Problem to solve —
Your answer should be one number, namely how many lines in the listing below include the word "Choose".

Given data —
== Segment start ==
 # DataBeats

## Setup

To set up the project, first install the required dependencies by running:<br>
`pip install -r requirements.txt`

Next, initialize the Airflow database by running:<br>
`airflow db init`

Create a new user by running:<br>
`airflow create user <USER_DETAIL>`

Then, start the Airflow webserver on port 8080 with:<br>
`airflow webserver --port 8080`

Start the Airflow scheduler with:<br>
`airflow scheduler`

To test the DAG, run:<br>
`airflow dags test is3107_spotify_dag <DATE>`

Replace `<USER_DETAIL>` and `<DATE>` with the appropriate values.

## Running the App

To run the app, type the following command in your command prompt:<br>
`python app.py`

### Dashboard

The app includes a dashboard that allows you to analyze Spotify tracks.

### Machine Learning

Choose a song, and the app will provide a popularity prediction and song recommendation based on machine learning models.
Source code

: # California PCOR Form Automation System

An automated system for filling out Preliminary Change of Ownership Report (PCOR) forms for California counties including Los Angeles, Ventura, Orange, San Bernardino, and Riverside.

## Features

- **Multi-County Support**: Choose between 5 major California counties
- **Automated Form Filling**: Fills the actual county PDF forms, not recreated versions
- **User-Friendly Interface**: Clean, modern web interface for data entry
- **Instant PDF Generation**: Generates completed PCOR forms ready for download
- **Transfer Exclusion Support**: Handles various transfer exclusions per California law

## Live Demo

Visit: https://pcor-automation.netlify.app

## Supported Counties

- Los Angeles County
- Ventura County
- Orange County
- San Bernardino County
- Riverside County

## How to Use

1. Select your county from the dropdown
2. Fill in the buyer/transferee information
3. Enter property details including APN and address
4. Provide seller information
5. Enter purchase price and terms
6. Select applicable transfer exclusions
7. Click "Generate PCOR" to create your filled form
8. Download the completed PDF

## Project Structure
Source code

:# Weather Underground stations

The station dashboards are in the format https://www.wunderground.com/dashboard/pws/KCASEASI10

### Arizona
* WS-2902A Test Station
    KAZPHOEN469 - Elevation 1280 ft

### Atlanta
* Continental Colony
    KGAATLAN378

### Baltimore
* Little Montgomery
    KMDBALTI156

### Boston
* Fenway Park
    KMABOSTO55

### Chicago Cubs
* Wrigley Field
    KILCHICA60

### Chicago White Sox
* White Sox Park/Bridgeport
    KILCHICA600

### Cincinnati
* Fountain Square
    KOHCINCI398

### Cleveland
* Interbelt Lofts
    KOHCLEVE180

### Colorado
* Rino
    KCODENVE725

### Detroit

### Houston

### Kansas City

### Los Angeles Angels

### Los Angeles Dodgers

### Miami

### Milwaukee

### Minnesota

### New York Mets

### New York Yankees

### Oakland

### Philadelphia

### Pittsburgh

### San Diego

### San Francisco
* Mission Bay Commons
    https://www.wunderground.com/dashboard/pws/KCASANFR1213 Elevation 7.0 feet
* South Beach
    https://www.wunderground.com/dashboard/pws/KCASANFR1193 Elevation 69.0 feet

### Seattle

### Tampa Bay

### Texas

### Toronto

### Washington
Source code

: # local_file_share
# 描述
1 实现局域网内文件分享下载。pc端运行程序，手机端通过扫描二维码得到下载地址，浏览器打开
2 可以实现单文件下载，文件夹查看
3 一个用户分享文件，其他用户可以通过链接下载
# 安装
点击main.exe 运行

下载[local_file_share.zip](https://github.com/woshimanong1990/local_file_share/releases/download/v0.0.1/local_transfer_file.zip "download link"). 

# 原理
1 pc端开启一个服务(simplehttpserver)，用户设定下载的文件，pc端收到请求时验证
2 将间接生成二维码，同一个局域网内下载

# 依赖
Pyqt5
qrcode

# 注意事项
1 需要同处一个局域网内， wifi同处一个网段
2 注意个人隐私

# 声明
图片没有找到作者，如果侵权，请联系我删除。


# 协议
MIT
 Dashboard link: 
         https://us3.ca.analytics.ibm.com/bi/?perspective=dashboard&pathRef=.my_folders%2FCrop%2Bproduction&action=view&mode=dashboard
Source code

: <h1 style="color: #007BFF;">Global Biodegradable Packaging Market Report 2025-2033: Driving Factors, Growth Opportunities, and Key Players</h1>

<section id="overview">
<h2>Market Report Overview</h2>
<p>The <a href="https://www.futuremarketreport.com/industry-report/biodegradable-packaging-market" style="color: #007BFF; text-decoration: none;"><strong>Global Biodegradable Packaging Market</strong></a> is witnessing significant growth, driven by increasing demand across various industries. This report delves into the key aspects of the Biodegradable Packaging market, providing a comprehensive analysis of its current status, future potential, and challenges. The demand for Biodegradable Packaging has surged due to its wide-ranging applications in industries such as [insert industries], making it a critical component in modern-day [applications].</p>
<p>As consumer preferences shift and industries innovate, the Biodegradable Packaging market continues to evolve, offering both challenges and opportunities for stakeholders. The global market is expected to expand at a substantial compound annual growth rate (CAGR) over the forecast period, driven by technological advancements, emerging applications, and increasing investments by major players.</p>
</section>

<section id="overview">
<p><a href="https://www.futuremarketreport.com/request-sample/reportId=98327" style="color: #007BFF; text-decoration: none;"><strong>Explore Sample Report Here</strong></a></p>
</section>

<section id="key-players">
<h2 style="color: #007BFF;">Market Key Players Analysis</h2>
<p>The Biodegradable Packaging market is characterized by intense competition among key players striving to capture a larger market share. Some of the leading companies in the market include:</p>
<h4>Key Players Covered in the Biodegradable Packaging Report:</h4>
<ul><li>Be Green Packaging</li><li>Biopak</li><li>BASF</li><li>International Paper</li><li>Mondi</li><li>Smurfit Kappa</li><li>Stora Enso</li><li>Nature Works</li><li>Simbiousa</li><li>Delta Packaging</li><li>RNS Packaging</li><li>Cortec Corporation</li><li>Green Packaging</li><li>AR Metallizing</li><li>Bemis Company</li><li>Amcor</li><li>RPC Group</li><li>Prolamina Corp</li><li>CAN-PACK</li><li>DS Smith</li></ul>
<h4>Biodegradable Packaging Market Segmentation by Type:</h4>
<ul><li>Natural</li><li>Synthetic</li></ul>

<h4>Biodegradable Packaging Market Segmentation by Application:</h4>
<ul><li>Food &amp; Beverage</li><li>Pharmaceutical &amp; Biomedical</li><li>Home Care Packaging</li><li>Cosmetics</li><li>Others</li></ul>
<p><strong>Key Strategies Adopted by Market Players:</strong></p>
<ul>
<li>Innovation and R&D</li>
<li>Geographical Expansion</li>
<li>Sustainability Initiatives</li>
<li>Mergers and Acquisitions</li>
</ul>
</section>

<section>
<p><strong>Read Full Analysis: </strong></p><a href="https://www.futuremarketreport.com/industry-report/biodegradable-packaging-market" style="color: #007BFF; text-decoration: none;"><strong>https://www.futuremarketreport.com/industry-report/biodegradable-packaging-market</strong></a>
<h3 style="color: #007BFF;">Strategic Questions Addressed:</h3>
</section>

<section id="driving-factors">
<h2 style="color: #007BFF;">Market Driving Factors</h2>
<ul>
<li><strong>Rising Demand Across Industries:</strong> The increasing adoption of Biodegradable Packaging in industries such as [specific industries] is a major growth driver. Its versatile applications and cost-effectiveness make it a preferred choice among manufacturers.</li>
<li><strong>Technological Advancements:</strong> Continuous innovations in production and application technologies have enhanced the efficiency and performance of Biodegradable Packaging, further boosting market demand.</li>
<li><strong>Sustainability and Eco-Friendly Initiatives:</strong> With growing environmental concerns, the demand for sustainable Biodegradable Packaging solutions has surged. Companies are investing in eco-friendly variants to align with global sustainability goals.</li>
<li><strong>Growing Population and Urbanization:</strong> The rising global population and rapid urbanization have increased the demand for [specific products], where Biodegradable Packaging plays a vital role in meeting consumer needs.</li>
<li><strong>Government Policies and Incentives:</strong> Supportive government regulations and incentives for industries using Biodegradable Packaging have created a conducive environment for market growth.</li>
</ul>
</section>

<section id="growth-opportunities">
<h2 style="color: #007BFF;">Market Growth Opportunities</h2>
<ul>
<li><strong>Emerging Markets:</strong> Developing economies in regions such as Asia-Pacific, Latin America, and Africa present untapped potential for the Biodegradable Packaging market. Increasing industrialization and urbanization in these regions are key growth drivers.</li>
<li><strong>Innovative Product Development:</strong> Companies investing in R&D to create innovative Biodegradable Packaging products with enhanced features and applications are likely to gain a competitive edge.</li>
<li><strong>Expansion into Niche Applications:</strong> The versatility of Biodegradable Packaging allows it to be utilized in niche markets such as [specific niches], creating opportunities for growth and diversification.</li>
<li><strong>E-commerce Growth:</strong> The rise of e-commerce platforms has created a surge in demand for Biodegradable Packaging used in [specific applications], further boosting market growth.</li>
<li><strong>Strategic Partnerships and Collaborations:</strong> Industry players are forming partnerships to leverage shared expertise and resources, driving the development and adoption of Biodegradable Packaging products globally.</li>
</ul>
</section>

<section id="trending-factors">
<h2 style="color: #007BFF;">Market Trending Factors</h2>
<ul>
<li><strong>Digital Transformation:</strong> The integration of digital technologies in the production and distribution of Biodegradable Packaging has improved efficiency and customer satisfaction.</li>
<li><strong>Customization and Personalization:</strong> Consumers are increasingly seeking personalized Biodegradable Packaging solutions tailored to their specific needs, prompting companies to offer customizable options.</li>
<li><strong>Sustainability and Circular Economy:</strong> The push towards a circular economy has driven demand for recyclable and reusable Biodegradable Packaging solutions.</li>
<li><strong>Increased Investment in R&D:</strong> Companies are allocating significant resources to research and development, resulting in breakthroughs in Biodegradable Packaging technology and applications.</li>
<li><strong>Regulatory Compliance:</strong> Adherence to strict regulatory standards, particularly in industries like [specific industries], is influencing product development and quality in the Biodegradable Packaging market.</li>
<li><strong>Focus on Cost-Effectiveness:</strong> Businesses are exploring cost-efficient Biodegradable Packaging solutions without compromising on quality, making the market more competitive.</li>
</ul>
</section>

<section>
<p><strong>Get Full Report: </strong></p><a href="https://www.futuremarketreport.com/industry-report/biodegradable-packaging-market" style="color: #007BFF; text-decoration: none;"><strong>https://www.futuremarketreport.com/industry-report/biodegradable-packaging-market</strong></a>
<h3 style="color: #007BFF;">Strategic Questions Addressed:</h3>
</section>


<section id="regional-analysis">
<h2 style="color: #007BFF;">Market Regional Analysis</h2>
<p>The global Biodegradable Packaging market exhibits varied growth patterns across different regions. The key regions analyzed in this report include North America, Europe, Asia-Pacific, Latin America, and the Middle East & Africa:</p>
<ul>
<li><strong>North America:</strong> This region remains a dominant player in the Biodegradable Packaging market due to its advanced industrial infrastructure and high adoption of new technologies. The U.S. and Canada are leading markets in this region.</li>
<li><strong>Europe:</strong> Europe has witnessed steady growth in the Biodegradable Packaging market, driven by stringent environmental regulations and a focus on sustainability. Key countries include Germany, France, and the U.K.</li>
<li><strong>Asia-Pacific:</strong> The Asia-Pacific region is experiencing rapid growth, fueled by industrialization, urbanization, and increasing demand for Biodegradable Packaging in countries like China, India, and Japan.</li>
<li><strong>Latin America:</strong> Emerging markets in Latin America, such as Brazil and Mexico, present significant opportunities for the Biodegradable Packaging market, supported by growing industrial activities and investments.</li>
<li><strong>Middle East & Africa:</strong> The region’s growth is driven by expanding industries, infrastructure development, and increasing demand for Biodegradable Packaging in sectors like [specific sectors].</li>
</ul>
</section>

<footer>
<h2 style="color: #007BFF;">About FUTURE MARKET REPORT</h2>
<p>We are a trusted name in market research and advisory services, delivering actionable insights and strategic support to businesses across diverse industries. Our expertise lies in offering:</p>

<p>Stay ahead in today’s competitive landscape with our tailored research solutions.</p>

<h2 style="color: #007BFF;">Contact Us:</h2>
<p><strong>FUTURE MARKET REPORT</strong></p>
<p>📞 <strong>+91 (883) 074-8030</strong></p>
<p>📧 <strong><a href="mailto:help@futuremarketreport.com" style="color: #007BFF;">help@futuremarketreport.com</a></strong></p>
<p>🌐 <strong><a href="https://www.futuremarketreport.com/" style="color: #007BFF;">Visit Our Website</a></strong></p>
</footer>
== Segment end ==
Expected answer —
2